◆ Assignment:
A faithful copy of every entry is the goal; keep the images out of it.

[Rendered images with source text]
[Start of section]

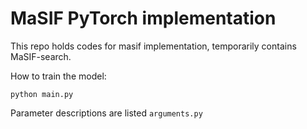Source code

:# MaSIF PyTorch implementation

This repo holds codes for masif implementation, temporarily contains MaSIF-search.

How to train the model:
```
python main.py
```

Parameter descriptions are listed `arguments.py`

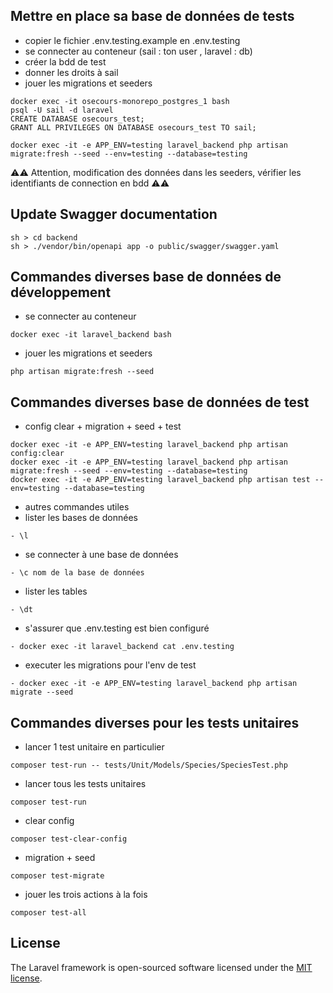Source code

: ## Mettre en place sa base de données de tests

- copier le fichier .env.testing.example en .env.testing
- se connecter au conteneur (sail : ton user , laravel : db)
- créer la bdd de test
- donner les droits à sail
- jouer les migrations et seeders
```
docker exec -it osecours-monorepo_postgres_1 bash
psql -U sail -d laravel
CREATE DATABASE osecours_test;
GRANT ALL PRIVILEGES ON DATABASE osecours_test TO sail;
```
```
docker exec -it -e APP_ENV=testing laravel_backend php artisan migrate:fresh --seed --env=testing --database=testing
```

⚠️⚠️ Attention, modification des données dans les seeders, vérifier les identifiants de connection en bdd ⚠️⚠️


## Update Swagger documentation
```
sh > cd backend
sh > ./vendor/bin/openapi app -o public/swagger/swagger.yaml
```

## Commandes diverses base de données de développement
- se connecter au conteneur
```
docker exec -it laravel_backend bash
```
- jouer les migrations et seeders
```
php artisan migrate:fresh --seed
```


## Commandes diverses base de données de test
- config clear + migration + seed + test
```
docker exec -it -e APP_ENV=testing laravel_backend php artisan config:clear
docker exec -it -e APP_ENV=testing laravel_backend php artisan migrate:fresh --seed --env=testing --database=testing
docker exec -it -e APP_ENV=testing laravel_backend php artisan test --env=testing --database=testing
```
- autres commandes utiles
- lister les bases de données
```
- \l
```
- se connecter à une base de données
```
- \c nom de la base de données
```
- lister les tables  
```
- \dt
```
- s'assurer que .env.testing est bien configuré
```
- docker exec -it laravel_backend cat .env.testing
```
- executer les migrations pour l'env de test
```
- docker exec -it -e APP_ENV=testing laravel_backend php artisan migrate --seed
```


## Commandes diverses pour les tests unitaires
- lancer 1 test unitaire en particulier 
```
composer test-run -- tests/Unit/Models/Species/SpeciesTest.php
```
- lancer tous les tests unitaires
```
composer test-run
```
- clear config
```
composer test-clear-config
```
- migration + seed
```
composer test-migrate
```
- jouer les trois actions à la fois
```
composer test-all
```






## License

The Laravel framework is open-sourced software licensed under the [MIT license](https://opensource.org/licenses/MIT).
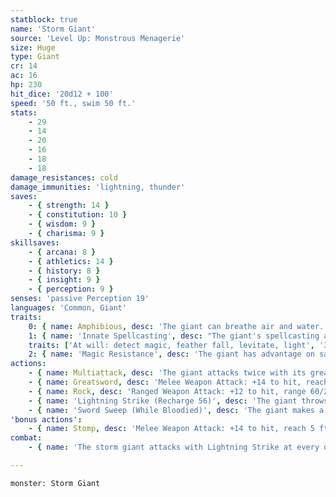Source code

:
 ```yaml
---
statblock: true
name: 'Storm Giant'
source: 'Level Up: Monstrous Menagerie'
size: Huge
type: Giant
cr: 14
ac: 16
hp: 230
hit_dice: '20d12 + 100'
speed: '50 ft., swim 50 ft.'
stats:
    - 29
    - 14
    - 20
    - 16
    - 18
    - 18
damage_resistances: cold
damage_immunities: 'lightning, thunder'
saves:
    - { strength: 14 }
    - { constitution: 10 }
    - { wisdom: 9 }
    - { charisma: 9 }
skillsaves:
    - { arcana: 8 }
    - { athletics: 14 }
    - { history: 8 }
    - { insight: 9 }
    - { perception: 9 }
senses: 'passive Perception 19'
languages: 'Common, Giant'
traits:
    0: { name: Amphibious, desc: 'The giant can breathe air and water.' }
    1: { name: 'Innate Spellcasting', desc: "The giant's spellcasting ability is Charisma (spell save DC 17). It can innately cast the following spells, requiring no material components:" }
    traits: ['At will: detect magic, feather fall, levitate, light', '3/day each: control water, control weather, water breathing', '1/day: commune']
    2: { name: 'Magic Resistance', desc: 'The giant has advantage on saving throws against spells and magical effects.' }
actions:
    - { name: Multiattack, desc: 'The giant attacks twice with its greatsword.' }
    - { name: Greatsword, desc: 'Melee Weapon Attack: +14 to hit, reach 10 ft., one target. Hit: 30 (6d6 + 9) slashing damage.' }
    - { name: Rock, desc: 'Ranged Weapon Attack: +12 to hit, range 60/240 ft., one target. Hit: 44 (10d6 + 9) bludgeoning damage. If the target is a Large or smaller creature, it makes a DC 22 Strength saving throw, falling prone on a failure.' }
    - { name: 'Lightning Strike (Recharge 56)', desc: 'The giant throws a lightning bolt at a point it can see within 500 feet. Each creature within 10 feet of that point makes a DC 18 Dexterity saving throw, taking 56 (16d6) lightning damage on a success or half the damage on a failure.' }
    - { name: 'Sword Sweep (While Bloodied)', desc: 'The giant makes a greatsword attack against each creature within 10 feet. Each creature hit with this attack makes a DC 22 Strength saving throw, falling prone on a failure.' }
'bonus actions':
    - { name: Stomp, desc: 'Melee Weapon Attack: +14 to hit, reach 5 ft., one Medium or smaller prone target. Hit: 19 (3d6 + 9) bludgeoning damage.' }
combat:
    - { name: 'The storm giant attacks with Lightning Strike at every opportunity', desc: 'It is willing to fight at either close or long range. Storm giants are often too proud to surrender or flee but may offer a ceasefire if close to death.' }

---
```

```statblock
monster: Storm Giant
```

[End of section]

◆ Completed task:
Source code

:# MaSIF PyTorch implementation

This repo holds codes for masif implementation, temporarily contains MaSIF-search.

How to train the model:
```
python main.py
```

Parameter descriptions are listed `arguments.py`

Source code

: ## Mettre en place sa base de données de tests

- copier le fichier .env.testing.example en .env.testing
- se connecter au conteneur (sail : ton user , laravel : db)
- créer la bdd de test
- donner les droits à sail
- jouer les migrations et seeders
```
docker exec -it osecours-monorepo_postgres_1 bash
psql -U sail -d laravel
CREATE DATABASE osecours_test;
GRANT ALL PRIVILEGES ON DATABASE osecours_test TO sail;
```
```
docker exec -it -e APP_ENV=testing laravel_backend php artisan migrate:fresh --seed --env=testing --database=testing
```

⚠️⚠️ Attention, modification des données dans les seeders, vérifier les identifiants de connection en bdd ⚠️⚠️


## Update Swagger documentation
```
sh > cd backend
sh > ./vendor/bin/openapi app -o public/swagger/swagger.yaml
```

## Commandes diverses base de données de développement
- se connecter au conteneur
```
docker exec -it laravel_backend bash
```
- jouer les migrations et seeders
```
php artisan migrate:fresh --seed
```


## Commandes diverses base de données de test
- config clear + migration + seed + test
```
docker exec -it -e APP_ENV=testing laravel_backend php artisan config:clear
docker exec -it -e APP_ENV=testing laravel_backend php artisan migrate:fresh --seed --env=testing --database=testing
docker exec -it -e APP_ENV=testing laravel_backend php artisan test --env=testing --database=testing
```
- autres commandes utiles
- lister les bases de données
```
- \l
```
- se connecter à une base de données
```
- \c nom de la base de données
```
- lister les tables  
```
- \dt
```
- s'assurer que .env.testing est bien configuré
```
- docker exec -it laravel_backend cat .env.testing
```
- executer les migrations pour l'env de test
```
- docker exec -it -e APP_ENV=testing laravel_backend php artisan migrate --seed
```


## Commandes diverses pour les tests unitaires
- lancer 1 test unitaire en particulier 
```
composer test-run -- tests/Unit/Models/Species/SpeciesTest.php
```
- lancer tous les tests unitaires
```
composer test-run
```
- clear config
```
composer test-clear-config
```
- migration + seed
```
composer test-migrate
```
- jouer les trois actions à la fois
```
composer test-all
```






## License

The Laravel framework is open-sourced software licensed under the [MIT license](https://opensource.org/licenses/MIT).
Source code

:
 ```yaml
---
statblock: true
name: 'Storm Giant'
source: 'Level Up: Monstrous Menagerie'
size: Huge
type: Giant
cr: 14
ac: 16
hp: 230
hit_dice: '20d12 + 100'
speed: '50 ft., swim 50 ft.'
stats:
    - 29
    - 14
    - 20
    - 16
    - 18
    - 18
damage_resistances: cold
damage_immunities: 'lightning, thunder'
saves:
    - { strength: 14 }
    - { constitution: 10 }
    - { wisdom: 9 }
    - { charisma: 9 }
skillsaves:
    - { arcana: 8 }
    - { athletics: 14 }
    - { history: 8 }
    - { insight: 9 }
    - { perception: 9 }
senses: 'passive Perception 19'
languages: 'Common, Giant'
traits:
    0: { name: Amphibious, desc: 'The giant can breathe air and water.' }
    1: { name: 'Innate Spellcasting', desc: "The giant's spellcasting ability is Charisma (spell save DC 17). It can innately cast the following spells, requiring no material components:" }
    traits: ['At will: detect magic, feather fall, levitate, light', '3/day each: control water, control weather, water breathing', '1/day: commune']
    2: { name: 'Magic Resistance', desc: 'The giant has advantage on saving throws against spells and magical effects.' }
actions:
    - { name: Multiattack, desc: 'The giant attacks twice with its greatsword.' }
    - { name: Greatsword, desc: 'Melee Weapon Attack: +14 to hit, reach 10 ft., one target. Hit: 30 (6d6 + 9) slashing damage.' }
    - { name: Rock, desc: 'Ranged Weapon Attack: +12 to hit, range 60/240 ft., one target. Hit: 44 (10d6 + 9) bludgeoning damage. If the target is a Large or smaller creature, it makes a DC 22 Strength saving throw, falling prone on a failure.' }
    - { name: 'Lightning Strike (Recharge 56)', desc: 'The giant throws a lightning bolt at a point it can see within 500 feet. Each creature within 10 feet of that point makes a DC 18 Dexterity saving throw, taking 56 (16d6) lightning damage on a success or half the damage on a failure.' }
    - { name: 'Sword Sweep (While Bloodied)', desc: 'The giant makes a greatsword attack against each creature within 10 feet. Each creature hit with this attack makes a DC 22 Strength saving throw, falling prone on a failure.' }
'bonus actions':
    - { name: Stomp, desc: 'Melee Weapon Attack: +14 to hit, reach 5 ft., one Medium or smaller prone target. Hit: 19 (3d6 + 9) bludgeoning damage.' }
combat:
    - { name: 'The storm giant attacks with Lightning Strike at every opportunity', desc: 'It is willing to fight at either close or long range. Storm giants are often too proud to surrender or flee but may offer a ceasefire if close to death.' }

---
```

```statblock
monster: Storm Giant
```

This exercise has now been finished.